_Exercise_
Each record has to be repeated exactly as given.

_Material for this task_
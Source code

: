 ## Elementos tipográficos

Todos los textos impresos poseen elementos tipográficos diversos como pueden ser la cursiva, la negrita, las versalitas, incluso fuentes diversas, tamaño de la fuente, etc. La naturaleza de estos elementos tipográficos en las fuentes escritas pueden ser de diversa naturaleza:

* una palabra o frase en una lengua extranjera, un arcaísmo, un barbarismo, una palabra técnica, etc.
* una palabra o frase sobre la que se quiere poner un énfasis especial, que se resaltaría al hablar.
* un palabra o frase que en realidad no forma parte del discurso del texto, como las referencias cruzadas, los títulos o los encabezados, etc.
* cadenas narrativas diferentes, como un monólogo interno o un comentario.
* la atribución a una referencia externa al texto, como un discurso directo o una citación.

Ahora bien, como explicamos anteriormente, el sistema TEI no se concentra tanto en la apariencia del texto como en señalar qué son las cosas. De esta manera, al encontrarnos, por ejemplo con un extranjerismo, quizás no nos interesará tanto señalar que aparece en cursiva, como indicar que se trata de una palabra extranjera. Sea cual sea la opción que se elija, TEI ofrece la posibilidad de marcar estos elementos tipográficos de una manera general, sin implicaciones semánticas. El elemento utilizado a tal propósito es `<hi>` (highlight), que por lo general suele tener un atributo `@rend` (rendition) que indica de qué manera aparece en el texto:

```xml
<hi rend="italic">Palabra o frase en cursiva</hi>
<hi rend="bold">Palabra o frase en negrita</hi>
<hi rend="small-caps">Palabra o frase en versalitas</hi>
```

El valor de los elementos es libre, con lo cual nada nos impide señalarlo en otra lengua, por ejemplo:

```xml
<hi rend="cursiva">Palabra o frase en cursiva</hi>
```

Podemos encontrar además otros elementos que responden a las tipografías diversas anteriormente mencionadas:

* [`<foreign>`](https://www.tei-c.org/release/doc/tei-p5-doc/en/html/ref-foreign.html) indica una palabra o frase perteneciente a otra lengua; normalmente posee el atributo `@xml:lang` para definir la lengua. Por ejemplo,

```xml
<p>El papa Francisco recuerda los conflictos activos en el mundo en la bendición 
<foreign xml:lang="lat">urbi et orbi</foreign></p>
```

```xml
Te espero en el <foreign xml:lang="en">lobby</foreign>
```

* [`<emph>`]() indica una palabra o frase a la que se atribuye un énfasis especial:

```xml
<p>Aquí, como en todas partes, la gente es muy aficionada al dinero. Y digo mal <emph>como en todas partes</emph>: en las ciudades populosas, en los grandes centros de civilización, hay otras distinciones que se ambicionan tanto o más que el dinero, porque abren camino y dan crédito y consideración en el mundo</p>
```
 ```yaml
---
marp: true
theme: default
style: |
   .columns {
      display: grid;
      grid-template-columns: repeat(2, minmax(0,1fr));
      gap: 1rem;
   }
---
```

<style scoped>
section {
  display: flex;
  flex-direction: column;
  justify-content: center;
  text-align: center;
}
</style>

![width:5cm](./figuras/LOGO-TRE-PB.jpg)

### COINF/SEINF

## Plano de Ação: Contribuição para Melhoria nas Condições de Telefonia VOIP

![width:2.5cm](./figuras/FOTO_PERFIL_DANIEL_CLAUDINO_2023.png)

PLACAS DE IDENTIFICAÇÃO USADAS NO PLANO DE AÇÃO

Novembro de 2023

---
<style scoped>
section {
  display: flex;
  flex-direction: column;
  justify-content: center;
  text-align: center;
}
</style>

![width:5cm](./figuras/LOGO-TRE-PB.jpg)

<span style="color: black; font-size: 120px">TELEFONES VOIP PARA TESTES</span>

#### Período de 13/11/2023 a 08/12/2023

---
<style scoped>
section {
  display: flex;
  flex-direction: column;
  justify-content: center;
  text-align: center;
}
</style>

_Answer to this problem_
Source code

: ## Elementos tipográficos

Todos los textos impresos poseen elementos tipográficos diversos como pueden ser la cursiva, la negrita, las versalitas, incluso fuentes diversas, tamaño de la fuente, etc. La naturaleza de estos elementos tipográficos en las fuentes escritas pueden ser de diversa naturaleza:

* una palabra o frase en una lengua extranjera, un arcaísmo, un barbarismo, una palabra técnica, etc.
* una palabra o frase sobre la que se quiere poner un énfasis especial, que se resaltaría al hablar.
* un palabra o frase que en realidad no forma parte del discurso del texto, como las referencias cruzadas, los títulos o los encabezados, etc.
* cadenas narrativas diferentes, como un monólogo interno o un comentario.
* la atribución a una referencia externa al texto, como un discurso directo o una citación.

Ahora bien, como explicamos anteriormente, el sistema TEI no se concentra tanto en la apariencia del texto como en señalar qué son las cosas. De esta manera, al encontrarnos, por ejemplo con un extranjerismo, quizás no nos interesará tanto señalar que aparece en cursiva, como indicar que se trata de una palabra extranjera. Sea cual sea la opción que se elija, TEI ofrece la posibilidad de marcar estos elementos tipográficos de una manera general, sin implicaciones semánticas. El elemento utilizado a tal propósito es `<hi>` (highlight), que por lo general suele tener un atributo `@rend` (rendition) que indica de qué manera aparece en el texto:

```xml
<hi rend="italic">Palabra o frase en cursiva</hi>
<hi rend="bold">Palabra o frase en negrita</hi>
<hi rend="small-caps">Palabra o frase en versalitas</hi>
```

El valor de los elementos es libre, con lo cual nada nos impide señalarlo en otra lengua, por ejemplo:

```xml
<hi rend="cursiva">Palabra o frase en cursiva</hi>
```

Podemos encontrar además otros elementos que responden a las tipografías diversas anteriormente mencionadas:

* [`<foreign>`](https://www.tei-c.org/release/doc/tei-p5-doc/en/html/ref-foreign.html) indica una palabra o frase perteneciente a otra lengua; normalmente posee el atributo `@xml:lang` para definir la lengua. Por ejemplo,

```xml
<p>El papa Francisco recuerda los conflictos activos en el mundo en la bendición 
<foreign xml:lang="lat">urbi et orbi</foreign></p>
```

```xml
Te espero en el <foreign xml:lang="en">lobby</foreign>
```

* [`<emph>`]() indica una palabra o frase a la que se atribuye un énfasis especial:

```xml
<p>Aquí, como en todas partes, la gente es muy aficionada al dinero. Y digo mal <emph>como en todas partes</emph>: en las ciudades populosas, en los grandes centros de civilización, hay otras distinciones que se ambicionan tanto o más que el dinero, porque abren camino y dan crédito y consideración en el mundo</p>
```
 ```yaml
---
marp: true
theme: default
style: |
   .columns {
      display: grid;
      grid-template-columns: repeat(2, minmax(0,1fr));
      gap: 1rem;
   }
---
```

<style scoped>
section {
  display: flex;
  flex-direction: column;
  justify-content: center;
  text-align: center;
}
</style>

![width:5cm](./figuras/LOGO-TRE-PB.jpg)

### COINF/SEINF

## Plano de Ação: Contribuição para Melhoria nas Condições de Telefonia VOIP

![width:2.5cm](./figuras/FOTO_PERFIL_DANIEL_CLAUDINO_2023.png)

PLACAS DE IDENTIFICAÇÃO USADAS NO PLANO DE AÇÃO

Novembro de 2023

---
<style scoped>
section {
  display: flex;
  flex-direction: column;
  justify-content: center;
  text-align: center;
}
</style>

![width:5cm](./figuras/LOGO-TRE-PB.jpg)

<span style="color: black; font-size: 120px">TELEFONES VOIP PARA TESTES</span>

#### Período de 13/11/2023 a 08/12/2023

---
<style scoped>
section {
  display: flex;
  flex-direction: column;
  justify-content: center;
  text-align: center;
}
</style>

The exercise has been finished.